Even for a college graduate with a major and a bachelor's degree in sociology, additional education is required to become a sociology professor. Some individuals can instruct introductory classes at the community college level with a master's degree; however, a doctorate in the field is required to become a sociology professor vying for tenure at a four-year college or university.
The first step, then, on the road to become a sociology professor is to earn a high school diploma and gain admission to a college or university. Sociology majors are popular areas of study and are offered by most accredited institutions of higher education in the US. Students planning to ultimately become a sociology professor usually major in the field, with or without a major or minor in a related field, such as criminal justice or political science.
In addition to introductory classes in sociological theory and different specializations in the field — criminology, social stratification, medical sociology and research methods — undergraduates will also need to successfully complete basic statistics classes. Although not anticipated by many students, in the social sciences, a working knowledge of statistics is important for both designing experiments and knowledgeably evaluating published reports of scholarly and public studies.

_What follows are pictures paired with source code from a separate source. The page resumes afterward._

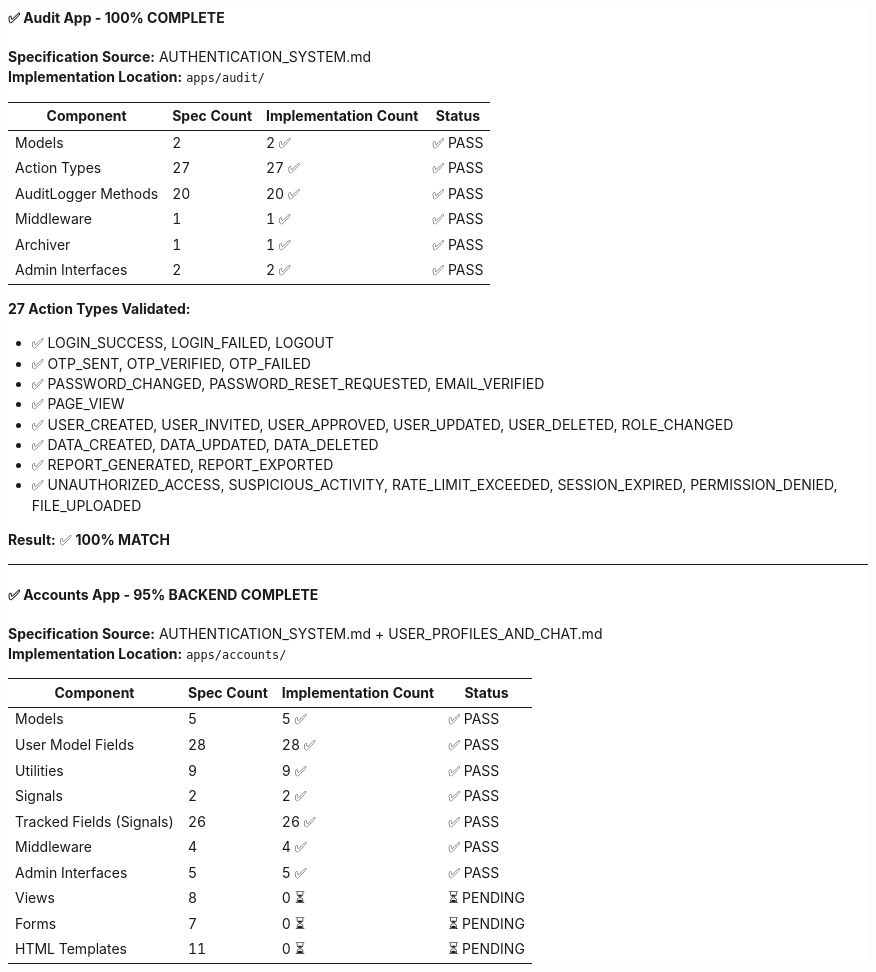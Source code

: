 #### ✅ Audit App - 100% COMPLETE
**Specification Source:** AUTHENTICATION_SYSTEM.md  
**Implementation Location:** `apps/audit/`

| Component | Spec Count | Implementation Count | Status |
|-----------|------------|---------------------|--------|
| Models | 2 | 2 ✅ | ✅ PASS |
| Action Types | 27 | 27 ✅ | ✅ PASS |
| AuditLogger Methods | 20 | 20 ✅ | ✅ PASS |
| Middleware | 1 | 1 ✅ | ✅ PASS |
| Archiver | 1 | 1 ✅ | ✅ PASS |
| Admin Interfaces | 2 | 2 ✅ | ✅ PASS |

**27 Action Types Validated:**
- ✅ LOGIN_SUCCESS, LOGIN_FAILED, LOGOUT
- ✅ OTP_SENT, OTP_VERIFIED, OTP_FAILED
- ✅ PASSWORD_CHANGED, PASSWORD_RESET_REQUESTED, EMAIL_VERIFIED
- ✅ PAGE_VIEW
- ✅ USER_CREATED, USER_INVITED, USER_APPROVED, USER_UPDATED, USER_DELETED, ROLE_CHANGED
- ✅ DATA_CREATED, DATA_UPDATED, DATA_DELETED
- ✅ REPORT_GENERATED, REPORT_EXPORTED
- ✅ UNAUTHORIZED_ACCESS, SUSPICIOUS_ACTIVITY, RATE_LIMIT_EXCEEDED, SESSION_EXPIRED, PERMISSION_DENIED, FILE_UPLOADED

**Result:** ✅ **100% MATCH**

---

#### ✅ Accounts App - 95% BACKEND COMPLETE
**Specification Source:** AUTHENTICATION_SYSTEM.md + USER_PROFILES_AND_CHAT.md  
**Implementation Location:** `apps/accounts/`

| Component | Spec Count | Implementation Count | Status |
|-----------|------------|---------------------|--------|
| Models | 5 | 5 ✅ | ✅ PASS |
| User Model Fields | 28 | 28 ✅ | ✅ PASS |
| Utilities | 9 | 9 ✅ | ✅ PASS |
| Signals | 2 | 2 ✅ | ✅ PASS |
| Tracked Fields (Signals) | 26 | 26 ✅ | ✅ PASS |
| Middleware | 4 | 4 ✅ | ✅ PASS |
| Admin Interfaces | 5 | 5 ✅ | ✅ PASS |
| Views | 8 | 0 ⏳ | ⏳ PENDING |
| Forms | 7 | 0 ⏳ | ⏳ PENDING |
| HTML Templates | 11 | 0 ⏳ | ⏳ PENDING |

Beginning in an undergraduate's junior year, preparations need to be started for the student to take the Graduate Record Examination® (GRE®). The results of the GRE®, the student's undergraduate grades, professors' recommendations and the quality of any independent study projects all determine whether application to a sociology graduate school program will be successful. Fairly early in the first year of graduate study, students begin to decide whether their efforts will end with a thesis and a master's degree in sociology, also referred to as a terminal degree in academic circles.
Students who plan to become a sociology professor — eventually earning a doctorate — must also first complete a master's degree in their field. Doctoral students usually work as teaching assistants while writing their dissertations and preparing to defend them before a committee of department professors.